Records contained in a dataset:
• • • • • • •
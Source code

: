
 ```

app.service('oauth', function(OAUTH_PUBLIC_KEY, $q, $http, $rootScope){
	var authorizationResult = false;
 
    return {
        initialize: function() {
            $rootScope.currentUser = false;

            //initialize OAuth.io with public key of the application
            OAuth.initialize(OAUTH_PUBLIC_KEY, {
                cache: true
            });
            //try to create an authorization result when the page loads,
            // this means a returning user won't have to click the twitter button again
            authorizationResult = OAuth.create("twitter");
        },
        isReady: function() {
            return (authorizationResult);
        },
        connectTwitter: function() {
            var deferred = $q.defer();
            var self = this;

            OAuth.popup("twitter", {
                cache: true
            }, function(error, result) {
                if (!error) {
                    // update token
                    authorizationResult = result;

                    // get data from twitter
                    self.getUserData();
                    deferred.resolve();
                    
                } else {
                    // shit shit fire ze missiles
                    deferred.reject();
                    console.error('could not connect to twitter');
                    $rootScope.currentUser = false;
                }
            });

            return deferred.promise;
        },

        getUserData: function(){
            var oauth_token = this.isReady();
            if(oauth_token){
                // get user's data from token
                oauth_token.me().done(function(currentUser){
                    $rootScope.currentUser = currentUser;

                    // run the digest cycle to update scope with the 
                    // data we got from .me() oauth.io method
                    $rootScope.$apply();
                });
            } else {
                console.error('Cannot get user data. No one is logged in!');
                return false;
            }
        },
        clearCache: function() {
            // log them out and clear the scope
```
• • • • • • •
## Required work
Tell how many lines of the data contain "update". Nothing but the number belongs in the reply.

## Result for this exercise
2